- **PROBLEM STATEMENT**
Scan the following material for the string "later" and copy each line in which it appears.

|---|

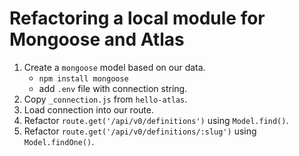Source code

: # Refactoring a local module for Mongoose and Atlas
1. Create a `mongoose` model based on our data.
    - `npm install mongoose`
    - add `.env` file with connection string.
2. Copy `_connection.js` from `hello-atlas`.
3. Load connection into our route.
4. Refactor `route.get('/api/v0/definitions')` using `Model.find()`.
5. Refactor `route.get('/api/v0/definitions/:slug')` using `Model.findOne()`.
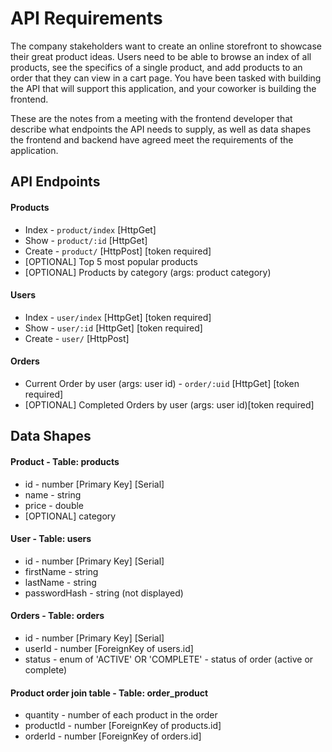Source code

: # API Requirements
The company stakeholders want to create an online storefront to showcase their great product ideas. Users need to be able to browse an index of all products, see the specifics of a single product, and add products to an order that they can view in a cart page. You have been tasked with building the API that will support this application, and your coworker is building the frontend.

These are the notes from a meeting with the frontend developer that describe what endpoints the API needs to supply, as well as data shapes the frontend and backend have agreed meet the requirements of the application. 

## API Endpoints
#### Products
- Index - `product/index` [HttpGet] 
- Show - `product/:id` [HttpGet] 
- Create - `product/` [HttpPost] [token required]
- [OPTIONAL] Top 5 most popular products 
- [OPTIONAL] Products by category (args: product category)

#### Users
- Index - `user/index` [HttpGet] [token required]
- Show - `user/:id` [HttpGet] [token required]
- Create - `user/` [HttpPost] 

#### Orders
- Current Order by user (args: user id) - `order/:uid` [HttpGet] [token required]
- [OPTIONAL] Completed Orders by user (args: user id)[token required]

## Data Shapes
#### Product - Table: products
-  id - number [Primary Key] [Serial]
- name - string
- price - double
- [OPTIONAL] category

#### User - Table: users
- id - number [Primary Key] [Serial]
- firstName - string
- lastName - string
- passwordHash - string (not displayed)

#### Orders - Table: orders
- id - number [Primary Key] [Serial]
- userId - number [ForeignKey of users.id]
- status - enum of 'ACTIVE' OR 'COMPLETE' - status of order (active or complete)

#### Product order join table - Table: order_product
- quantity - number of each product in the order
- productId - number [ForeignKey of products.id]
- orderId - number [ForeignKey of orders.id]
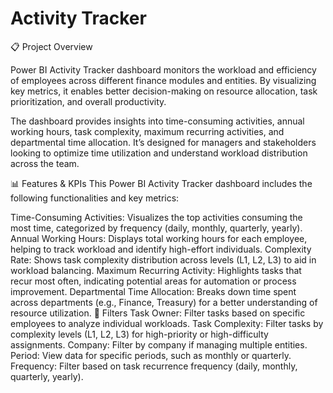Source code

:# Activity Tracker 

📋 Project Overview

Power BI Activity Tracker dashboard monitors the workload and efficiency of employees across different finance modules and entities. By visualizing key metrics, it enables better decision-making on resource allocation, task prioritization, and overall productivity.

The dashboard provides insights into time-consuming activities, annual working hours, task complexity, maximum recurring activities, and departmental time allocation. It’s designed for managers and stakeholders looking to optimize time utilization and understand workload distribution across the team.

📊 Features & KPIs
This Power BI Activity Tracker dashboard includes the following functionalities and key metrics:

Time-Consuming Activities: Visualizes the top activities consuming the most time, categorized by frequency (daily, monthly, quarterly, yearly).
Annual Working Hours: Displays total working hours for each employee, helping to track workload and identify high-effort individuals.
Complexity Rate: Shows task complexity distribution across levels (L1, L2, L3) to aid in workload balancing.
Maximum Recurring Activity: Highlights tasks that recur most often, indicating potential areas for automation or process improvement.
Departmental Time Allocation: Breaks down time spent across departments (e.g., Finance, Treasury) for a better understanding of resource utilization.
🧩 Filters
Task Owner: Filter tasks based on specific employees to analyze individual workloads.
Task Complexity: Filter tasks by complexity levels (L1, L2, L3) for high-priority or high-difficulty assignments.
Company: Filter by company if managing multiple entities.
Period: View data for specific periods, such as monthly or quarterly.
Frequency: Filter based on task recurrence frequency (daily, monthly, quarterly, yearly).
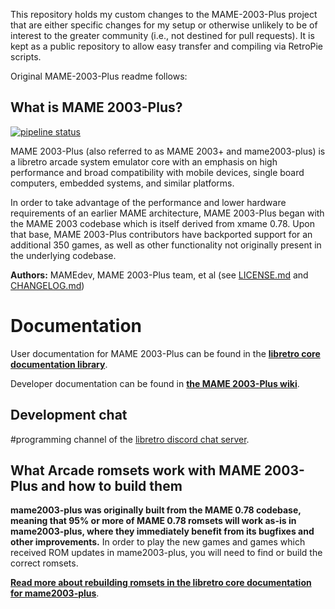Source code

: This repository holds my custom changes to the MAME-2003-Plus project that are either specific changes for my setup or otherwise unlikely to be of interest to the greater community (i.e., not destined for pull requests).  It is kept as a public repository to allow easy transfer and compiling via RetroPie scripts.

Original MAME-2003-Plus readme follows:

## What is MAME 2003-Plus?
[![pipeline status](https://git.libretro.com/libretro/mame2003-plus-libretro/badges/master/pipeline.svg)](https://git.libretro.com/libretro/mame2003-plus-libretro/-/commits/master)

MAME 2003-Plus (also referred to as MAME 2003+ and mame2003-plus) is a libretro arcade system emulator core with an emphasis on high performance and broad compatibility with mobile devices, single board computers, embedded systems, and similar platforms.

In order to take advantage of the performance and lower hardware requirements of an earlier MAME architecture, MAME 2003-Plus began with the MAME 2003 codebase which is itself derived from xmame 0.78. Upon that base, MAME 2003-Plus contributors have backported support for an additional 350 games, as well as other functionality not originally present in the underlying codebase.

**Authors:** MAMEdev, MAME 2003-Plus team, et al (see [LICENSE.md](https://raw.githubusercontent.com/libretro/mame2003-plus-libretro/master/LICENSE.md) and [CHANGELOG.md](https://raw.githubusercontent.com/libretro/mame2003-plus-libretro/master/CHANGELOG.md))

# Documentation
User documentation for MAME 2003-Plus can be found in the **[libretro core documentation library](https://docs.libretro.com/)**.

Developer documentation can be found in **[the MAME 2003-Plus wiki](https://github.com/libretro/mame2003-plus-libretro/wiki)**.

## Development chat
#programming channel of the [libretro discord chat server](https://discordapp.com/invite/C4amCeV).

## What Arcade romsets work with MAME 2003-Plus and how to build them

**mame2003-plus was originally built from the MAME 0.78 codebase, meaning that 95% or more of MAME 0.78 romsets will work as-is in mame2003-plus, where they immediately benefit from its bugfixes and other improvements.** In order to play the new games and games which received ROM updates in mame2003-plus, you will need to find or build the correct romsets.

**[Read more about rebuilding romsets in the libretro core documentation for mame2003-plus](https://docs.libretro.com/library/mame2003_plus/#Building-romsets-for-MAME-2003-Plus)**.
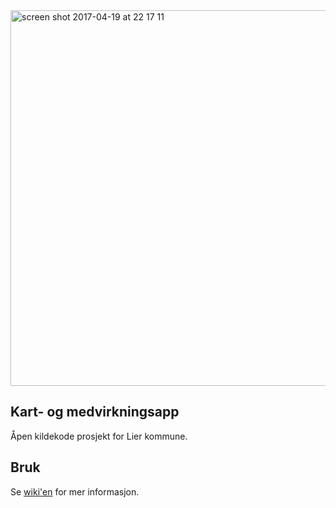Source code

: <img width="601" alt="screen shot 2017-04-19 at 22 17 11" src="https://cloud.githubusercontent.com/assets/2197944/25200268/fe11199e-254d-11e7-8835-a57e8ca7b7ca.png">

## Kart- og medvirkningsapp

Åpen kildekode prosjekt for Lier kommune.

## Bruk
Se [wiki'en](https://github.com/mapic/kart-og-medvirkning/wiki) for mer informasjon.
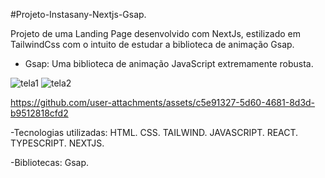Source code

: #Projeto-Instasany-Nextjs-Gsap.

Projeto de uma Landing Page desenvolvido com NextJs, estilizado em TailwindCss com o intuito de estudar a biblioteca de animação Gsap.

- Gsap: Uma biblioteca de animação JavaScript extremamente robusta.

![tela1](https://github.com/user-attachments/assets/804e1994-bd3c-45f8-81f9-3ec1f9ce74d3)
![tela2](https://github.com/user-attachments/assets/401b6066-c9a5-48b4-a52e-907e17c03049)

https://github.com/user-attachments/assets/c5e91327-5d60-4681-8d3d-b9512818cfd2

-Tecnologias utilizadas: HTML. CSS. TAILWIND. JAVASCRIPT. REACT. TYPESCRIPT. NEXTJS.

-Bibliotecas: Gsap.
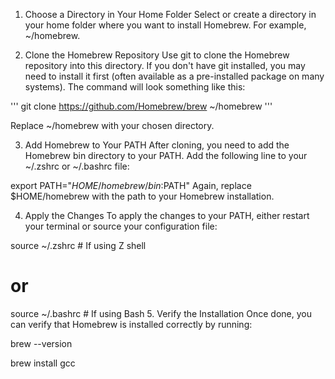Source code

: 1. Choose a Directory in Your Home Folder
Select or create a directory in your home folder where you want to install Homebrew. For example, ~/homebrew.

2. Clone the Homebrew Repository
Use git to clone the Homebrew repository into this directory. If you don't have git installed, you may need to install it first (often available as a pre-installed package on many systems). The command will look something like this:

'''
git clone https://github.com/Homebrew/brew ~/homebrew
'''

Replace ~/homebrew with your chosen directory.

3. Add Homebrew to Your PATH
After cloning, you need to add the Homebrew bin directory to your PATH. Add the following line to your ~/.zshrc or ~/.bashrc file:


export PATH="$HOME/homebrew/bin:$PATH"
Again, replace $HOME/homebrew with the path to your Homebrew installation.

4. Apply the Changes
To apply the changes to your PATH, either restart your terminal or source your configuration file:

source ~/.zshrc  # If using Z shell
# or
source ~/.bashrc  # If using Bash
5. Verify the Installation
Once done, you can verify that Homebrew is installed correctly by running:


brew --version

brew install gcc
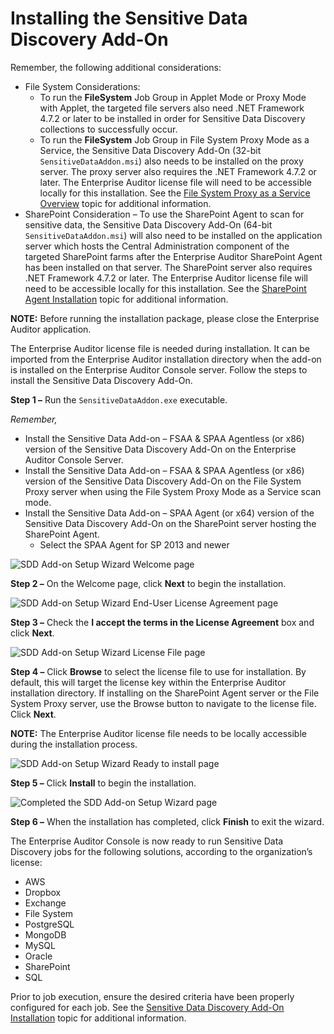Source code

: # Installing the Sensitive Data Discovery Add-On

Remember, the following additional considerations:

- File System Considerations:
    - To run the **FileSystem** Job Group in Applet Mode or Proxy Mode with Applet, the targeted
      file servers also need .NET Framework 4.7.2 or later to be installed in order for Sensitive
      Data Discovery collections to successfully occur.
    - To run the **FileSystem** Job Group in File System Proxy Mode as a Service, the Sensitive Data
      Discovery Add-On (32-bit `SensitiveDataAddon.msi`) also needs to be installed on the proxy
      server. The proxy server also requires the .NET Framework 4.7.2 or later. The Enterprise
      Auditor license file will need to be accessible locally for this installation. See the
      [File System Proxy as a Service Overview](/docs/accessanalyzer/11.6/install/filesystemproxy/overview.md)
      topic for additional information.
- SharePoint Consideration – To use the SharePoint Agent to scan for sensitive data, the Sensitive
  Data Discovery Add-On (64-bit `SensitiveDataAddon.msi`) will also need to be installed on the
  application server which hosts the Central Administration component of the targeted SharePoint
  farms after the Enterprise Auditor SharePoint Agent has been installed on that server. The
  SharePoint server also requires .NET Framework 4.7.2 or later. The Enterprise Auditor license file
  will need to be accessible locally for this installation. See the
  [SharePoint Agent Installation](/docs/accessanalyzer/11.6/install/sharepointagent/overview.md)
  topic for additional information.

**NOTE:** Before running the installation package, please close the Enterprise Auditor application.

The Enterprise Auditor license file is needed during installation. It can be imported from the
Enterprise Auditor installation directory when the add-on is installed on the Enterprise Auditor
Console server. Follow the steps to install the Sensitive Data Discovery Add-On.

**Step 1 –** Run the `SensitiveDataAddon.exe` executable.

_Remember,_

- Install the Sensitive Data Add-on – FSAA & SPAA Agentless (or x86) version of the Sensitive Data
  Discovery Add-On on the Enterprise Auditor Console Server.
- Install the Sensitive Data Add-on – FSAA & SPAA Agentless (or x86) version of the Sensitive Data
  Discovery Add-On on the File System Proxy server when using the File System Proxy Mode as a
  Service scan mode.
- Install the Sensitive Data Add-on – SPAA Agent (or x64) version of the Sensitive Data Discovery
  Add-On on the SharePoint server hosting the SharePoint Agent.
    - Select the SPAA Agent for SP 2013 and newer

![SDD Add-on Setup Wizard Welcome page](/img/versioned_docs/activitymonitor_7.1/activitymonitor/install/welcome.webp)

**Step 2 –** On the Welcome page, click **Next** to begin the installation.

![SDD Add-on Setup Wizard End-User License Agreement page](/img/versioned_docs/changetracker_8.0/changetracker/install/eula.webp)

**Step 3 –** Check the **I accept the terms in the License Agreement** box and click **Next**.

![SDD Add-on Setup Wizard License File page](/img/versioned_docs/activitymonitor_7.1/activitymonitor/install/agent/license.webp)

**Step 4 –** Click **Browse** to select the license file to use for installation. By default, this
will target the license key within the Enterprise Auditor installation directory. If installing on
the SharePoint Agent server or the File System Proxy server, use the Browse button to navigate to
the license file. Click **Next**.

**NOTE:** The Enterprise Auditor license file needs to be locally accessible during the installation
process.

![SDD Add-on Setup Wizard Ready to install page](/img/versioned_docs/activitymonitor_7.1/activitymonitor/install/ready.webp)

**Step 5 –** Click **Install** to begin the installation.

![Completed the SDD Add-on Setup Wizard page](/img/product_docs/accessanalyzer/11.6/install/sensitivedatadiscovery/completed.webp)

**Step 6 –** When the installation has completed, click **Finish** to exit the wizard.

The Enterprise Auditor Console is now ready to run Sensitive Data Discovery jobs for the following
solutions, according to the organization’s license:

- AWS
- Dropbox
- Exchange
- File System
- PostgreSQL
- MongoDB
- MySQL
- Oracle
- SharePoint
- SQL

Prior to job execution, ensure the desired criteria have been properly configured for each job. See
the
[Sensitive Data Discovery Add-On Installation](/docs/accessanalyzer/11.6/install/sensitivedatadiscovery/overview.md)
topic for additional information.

|---|

- **RESPONSE AREA**
      file servers also need .NET Framework 4.7.2 or later to be installed in order for Sensitive
      server. The proxy server also requires the .NET Framework 4.7.2 or later. The Enterprise
  SharePoint server also requires .NET Framework 4.7.2 or later. The Enterprise Auditor license file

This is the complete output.